I also increase my ISO. It may increase to 200 to 400, depending on the quantity of light and what’s happening with my shutter speed. If I’m using the lens and a wide aperture, such as f/4 or wider, I may only need to increase my ISO to 200 in order to achieve a reasonable shutter speed. However, I won’t hesitate to increase it to ISO 400 or even higher if it means that I can use a reasonable shutter speed in order to ensure sharpness. If I fail to increase the ISO, which I unfortunately do forget to do on occasion, the shutter speed will be too slow and there will be a drop in sharpness. It may not be immediately evident when I’m shooting the images, but it will be painfully obvious when I enlarge the image on my computer screen.
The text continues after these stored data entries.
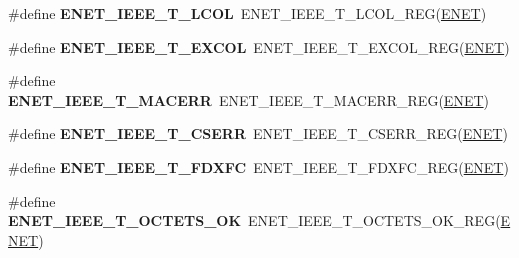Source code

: \begin{DoxyCompactItemize}
\item 
\#define {\bfseries E\+N\+E\+T\+\_\+\+I\+E\+E\+E\+\_\+\+T\+\_\+\+L\+C\+OL}~E\+N\+E\+T\+\_\+\+I\+E\+E\+E\+\_\+\+T\+\_\+\+L\+C\+O\+L\+\_\+\+R\+EG(\hyperlink{group__ENET__Peripheral__Access__Layer_ga4745105f505f3ab949d6a57fbe2a0ed5}{E\+N\+ET})\hypertarget{group__ENET__Register__Accessor__Macros_ga910889e1ce4ca3cb9c3cb3cca360c9a9}{}\label{group__ENET__Register__Accessor__Macros_ga910889e1ce4ca3cb9c3cb3cca360c9a9}

\item 
\#define {\bfseries E\+N\+E\+T\+\_\+\+I\+E\+E\+E\+\_\+\+T\+\_\+\+E\+X\+C\+OL}~E\+N\+E\+T\+\_\+\+I\+E\+E\+E\+\_\+\+T\+\_\+\+E\+X\+C\+O\+L\+\_\+\+R\+EG(\hyperlink{group__ENET__Peripheral__Access__Layer_ga4745105f505f3ab949d6a57fbe2a0ed5}{E\+N\+ET})\hypertarget{group__ENET__Register__Accessor__Macros_gac4beb3a2331f2a6497df362de43e3072}{}\label{group__ENET__Register__Accessor__Macros_gac4beb3a2331f2a6497df362de43e3072}

\item 
\#define {\bfseries E\+N\+E\+T\+\_\+\+I\+E\+E\+E\+\_\+\+T\+\_\+\+M\+A\+C\+E\+RR}~E\+N\+E\+T\+\_\+\+I\+E\+E\+E\+\_\+\+T\+\_\+\+M\+A\+C\+E\+R\+R\+\_\+\+R\+EG(\hyperlink{group__ENET__Peripheral__Access__Layer_ga4745105f505f3ab949d6a57fbe2a0ed5}{E\+N\+ET})\hypertarget{group__ENET__Register__Accessor__Macros_ga38b6b791435ad388824e6a0a20637452}{}\label{group__ENET__Register__Accessor__Macros_ga38b6b791435ad388824e6a0a20637452}

\item 
\#define {\bfseries E\+N\+E\+T\+\_\+\+I\+E\+E\+E\+\_\+\+T\+\_\+\+C\+S\+E\+RR}~E\+N\+E\+T\+\_\+\+I\+E\+E\+E\+\_\+\+T\+\_\+\+C\+S\+E\+R\+R\+\_\+\+R\+EG(\hyperlink{group__ENET__Peripheral__Access__Layer_ga4745105f505f3ab949d6a57fbe2a0ed5}{E\+N\+ET})\hypertarget{group__ENET__Register__Accessor__Macros_ga21185b524641acfbeb1f2c5f1c7231bc}{}\label{group__ENET__Register__Accessor__Macros_ga21185b524641acfbeb1f2c5f1c7231bc}

\item 
\#define {\bfseries E\+N\+E\+T\+\_\+\+I\+E\+E\+E\+\_\+\+T\+\_\+\+F\+D\+X\+FC}~E\+N\+E\+T\+\_\+\+I\+E\+E\+E\+\_\+\+T\+\_\+\+F\+D\+X\+F\+C\+\_\+\+R\+EG(\hyperlink{group__ENET__Peripheral__Access__Layer_ga4745105f505f3ab949d6a57fbe2a0ed5}{E\+N\+ET})\hypertarget{group__ENET__Register__Accessor__Macros_ga3816e7205f62c6b5a14dd88ef4cc0363}{}\label{group__ENET__Register__Accessor__Macros_ga3816e7205f62c6b5a14dd88ef4cc0363}

\item 
\#define {\bfseries E\+N\+E\+T\+\_\+\+I\+E\+E\+E\+\_\+\+T\+\_\+\+O\+C\+T\+E\+T\+S\+\_\+\+OK}~E\+N\+E\+T\+\_\+\+I\+E\+E\+E\+\_\+\+T\+\_\+\+O\+C\+T\+E\+T\+S\+\_\+\+O\+K\+\_\+\+R\+EG(\hyperlink{group__ENET__Peripheral__Access__Layer_ga4745105f505f3ab949d6a57fbe2a0ed5}{E\+N\+ET})\hypertarget{group__ENET__Register__Accessor__Macros_ga3cae3e7cfe281844ec9bac51afdba9f0}{}\label{group__ENET__Register__Accessor__Macros_ga3cae3e7cfe281844ec9bac51afdba9f0}


\end{DoxyCompactItemize}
If I move the subject into an area of direct sunlight, I set the white balance to the Daylight preset (Figure 4.3) and I may decrease my ISO to 100 or 200. When we move indoors where the illumination is primarily tungsten light bulbs, I’ll change my white balance to the Tungsten light preset and increase my ISO to at least 800. In each situation, I’m evaluating the light that I have to work with, and adjusting the ISO and the white balance accordingly. From there, I can adjust my aperture, making sure that my shutter speed isn’t too slow. If it is, I’ll open up my aperture and/or increase the ISO.
Figure 4.3 By presetting my white balance for the Daylight preset, I was able to achieve accurate color using late afternoon light when photographing these young girls.
With these considerations made, I’m free to focus on my composition and on building a rapport with my subject.